Top of EXCERPTED RECORDS

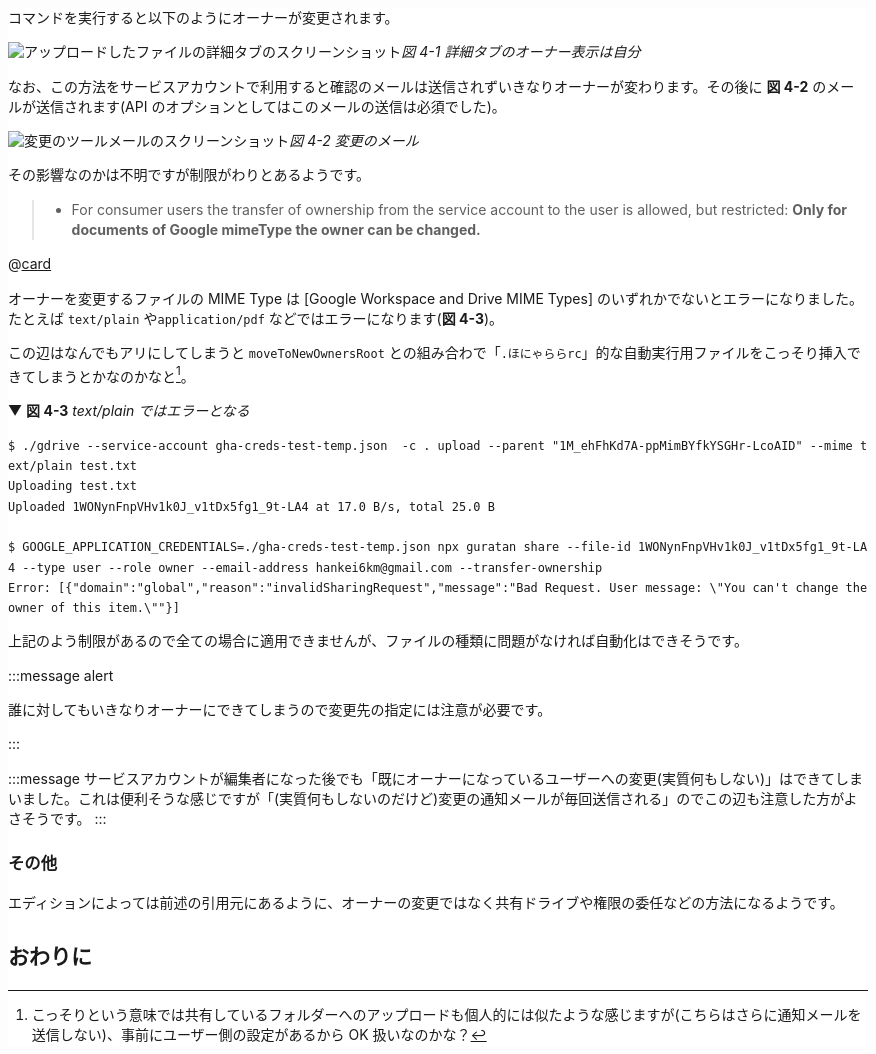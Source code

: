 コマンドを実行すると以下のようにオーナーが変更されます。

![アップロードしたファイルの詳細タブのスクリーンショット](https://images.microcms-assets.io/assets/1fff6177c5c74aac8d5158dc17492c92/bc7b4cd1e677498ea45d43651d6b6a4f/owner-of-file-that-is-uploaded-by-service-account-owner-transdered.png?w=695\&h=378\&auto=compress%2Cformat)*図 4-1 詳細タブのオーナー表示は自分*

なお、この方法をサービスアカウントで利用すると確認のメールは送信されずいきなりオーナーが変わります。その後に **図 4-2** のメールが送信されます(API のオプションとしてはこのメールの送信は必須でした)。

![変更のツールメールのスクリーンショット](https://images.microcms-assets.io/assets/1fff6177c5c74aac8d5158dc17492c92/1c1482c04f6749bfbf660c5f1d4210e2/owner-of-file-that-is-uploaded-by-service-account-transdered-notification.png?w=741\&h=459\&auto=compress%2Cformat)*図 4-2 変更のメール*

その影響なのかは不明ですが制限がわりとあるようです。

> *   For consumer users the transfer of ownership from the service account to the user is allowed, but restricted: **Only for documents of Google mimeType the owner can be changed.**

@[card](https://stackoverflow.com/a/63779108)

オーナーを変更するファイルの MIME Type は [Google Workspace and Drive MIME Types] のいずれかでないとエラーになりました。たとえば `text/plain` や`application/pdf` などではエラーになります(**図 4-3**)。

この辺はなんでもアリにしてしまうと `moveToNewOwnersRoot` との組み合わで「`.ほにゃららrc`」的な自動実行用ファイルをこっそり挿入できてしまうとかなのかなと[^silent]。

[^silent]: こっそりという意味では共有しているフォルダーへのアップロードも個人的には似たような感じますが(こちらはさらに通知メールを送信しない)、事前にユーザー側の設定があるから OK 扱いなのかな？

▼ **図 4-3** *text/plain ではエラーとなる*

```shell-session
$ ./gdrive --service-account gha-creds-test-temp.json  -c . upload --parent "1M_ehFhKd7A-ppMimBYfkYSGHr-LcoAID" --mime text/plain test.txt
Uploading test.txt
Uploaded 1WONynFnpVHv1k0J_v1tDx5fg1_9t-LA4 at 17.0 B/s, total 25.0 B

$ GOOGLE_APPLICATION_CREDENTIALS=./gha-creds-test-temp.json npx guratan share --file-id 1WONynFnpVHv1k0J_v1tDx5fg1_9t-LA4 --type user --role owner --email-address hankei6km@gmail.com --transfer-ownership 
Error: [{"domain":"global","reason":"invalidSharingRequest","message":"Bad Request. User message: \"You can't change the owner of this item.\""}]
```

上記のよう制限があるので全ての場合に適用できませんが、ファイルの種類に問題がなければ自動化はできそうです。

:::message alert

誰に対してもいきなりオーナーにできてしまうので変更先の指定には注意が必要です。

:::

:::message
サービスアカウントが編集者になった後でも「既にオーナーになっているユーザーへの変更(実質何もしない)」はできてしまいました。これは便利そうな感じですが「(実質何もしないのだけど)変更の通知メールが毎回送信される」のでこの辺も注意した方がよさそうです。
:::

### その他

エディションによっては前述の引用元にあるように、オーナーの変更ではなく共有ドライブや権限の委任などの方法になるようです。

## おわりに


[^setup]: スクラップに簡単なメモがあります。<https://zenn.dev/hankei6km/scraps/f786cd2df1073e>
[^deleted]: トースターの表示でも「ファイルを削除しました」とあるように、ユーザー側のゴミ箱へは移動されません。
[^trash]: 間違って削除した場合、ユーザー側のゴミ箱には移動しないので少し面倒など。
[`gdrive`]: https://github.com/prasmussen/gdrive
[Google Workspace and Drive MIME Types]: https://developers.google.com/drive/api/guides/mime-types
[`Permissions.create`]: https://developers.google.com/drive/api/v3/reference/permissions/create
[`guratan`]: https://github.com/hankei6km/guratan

Bottom of EXCERPTED RECORDS

**TASK TO CARRY OUT**
Note each line above that contains "silent" and copy it out.

**YOUR SOLUTION**
この辺はなんでもアリにしてしまうと `moveToNewOwnersRoot` との組み合わで「`.ほにゃららrc`」的な自動実行用ファイルをこっそり挿入できてしまうとかなのかなと[^silent]。
[^silent]: こっそりという意味では共有しているフォルダーへのアップロードも個人的には似たような感じますが(こちらはさらに通知メールを送信しない)、事前にユーザー側の設定があるから OK 扱いなのかな？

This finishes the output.